Bu güzel yaklaşımları çoğaltabiliriz de… Futbolun en önemli yanlarından birisi de, hem bir meslek ve hem de sanat oluşudur. Peki, biz neler yapmaya çalışıyoruz? Elimizden geldiğince onun görüntüsünü bozmaya, onun prestijini sarsmaya ve onu ikinci sınıf bir spor yapmaya özen gösteriyoruz.
“…Avrupa’ya Beş Yıl Gitmezsek Ne Olur?..” Futbolu katletmeye yönelik bu şanssız açıklamayı yaptıktan sonra, geriye zaten bir şey kalmıyor. Avrupa kupalarına gidememenin maddi manevi bir faturası vardır. Diyelim ki bu işin maddi yönü, Van depreminde toplanan paralarla karşılandı. Tamam, hiç bir kulübün ekonomik zararı olmadı. Peki, Manevi tarafını hangi koşullarla telafi edeceğiz?
Telafisi olmayan manevi çöküntüleri açıklayalım. Puanlar sıfırlanacak, her şeye yeniden başlayacağız. Ön elemeler bir iken üçe çıkacak. UEFA ile diyalogumuz kopacak. Yıldız yabancı futbolcu transferi çok güçleşecek. Futbola olan ilgi olağanüstü azalacak. Bu şaibenin izlerini uzun yıllar silemeyeceğiz. Sıraladığım bu nedenler şu anda aklıma gelenlerdir. Bunun altından neler çıkacak neler. Futbolumuzun en az zayiatla kurtulmasını diliyorum.

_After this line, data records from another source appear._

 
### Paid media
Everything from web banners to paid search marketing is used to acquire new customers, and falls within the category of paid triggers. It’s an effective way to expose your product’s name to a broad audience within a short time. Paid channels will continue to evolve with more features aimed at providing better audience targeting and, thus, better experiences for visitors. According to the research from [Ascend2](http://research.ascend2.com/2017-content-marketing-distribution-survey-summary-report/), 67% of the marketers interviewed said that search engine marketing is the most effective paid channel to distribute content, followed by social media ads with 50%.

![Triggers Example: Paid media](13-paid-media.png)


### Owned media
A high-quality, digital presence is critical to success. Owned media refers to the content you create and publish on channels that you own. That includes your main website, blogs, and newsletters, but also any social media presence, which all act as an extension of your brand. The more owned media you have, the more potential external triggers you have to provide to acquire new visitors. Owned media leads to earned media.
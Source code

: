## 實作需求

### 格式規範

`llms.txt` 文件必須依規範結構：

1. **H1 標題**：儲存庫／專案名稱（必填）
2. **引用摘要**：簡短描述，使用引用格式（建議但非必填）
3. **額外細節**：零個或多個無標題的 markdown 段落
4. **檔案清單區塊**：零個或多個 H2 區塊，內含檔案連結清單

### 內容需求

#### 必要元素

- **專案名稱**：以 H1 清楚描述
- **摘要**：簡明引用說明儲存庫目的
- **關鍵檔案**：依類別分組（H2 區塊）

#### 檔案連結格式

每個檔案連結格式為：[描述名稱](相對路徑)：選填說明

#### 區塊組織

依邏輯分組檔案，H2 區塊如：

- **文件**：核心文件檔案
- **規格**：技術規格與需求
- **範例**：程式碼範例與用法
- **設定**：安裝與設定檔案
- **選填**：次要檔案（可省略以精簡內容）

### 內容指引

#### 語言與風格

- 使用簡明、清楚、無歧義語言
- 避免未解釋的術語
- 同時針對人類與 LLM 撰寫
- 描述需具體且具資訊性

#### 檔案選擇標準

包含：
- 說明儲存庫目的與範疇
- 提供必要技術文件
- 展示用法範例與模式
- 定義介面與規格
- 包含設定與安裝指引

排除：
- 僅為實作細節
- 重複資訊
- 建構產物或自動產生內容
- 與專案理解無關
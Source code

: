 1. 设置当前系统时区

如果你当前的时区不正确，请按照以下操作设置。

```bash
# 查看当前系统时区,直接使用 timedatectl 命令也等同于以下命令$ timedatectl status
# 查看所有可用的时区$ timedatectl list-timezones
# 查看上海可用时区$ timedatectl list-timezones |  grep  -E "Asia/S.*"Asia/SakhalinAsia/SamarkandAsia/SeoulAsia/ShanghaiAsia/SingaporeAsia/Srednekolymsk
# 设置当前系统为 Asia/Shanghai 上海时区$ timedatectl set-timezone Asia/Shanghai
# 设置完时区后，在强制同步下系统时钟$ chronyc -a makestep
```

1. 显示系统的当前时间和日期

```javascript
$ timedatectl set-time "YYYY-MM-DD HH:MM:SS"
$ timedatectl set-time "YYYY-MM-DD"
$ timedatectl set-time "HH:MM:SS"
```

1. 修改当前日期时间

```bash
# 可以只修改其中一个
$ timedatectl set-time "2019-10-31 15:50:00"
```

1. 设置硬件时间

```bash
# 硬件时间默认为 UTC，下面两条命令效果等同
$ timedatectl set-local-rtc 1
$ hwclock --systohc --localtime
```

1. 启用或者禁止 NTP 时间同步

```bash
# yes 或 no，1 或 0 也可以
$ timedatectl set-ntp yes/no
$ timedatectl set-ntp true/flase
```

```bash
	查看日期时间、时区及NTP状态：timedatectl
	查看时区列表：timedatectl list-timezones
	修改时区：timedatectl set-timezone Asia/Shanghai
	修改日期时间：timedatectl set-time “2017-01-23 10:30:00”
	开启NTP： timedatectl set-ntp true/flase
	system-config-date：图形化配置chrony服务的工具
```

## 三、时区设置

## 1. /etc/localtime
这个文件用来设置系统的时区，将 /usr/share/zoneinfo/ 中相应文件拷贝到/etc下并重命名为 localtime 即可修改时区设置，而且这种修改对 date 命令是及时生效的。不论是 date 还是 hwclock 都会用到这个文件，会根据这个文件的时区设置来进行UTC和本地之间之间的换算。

Okurlarım soruyorlar: ‘Yıldırım Demirören neden TFF Başkanı oldu?’ Bu tür soruları daha önce de yanıtlamıştım hatırlayacaksınız. Mademki soruluyor, yanıtlamamda bir sakınca yok. Bir iki cümle ile okurlarımı aydınlatmak istiyorum. Öncelikle, TFF Başkanının iyi niyetle yola çıkmadığından kesin olarak emin olmalıyız. Hem de çok büyük paralardan feragat ederek ya da vazgeçerek aday olmuştu.
Suç sadece onun değil. En büyük suçlular, tek aday olarak onu o makama oturtanlardır. Birisi gelir bir takımı himayesine alır, bir başkası da başka bir takımı kollamaya kalkarsa bu iş nereye varır sizce? Şike ile uğraşmaya gerek var mı? En büyük şikeyi göz göre-göre alenen yapıyorlar. Kimsenin sesi de çıkmıyor. Herkes sindirilmiş, korkutulmuş durumda. Hele bir kıpırdasınlar bakalım, başlarına ne geliyor.
2015’de (kalan sayılı günlerde de) futbol yine büyüklüğünü gösterecektir, ben bundan eminim, sizler de emin olunuz. Açıklamalara bakmayın. Zira şu anda açıklayacak bir durum söz konusu değil. Belki yarın, belki yarından da yakın!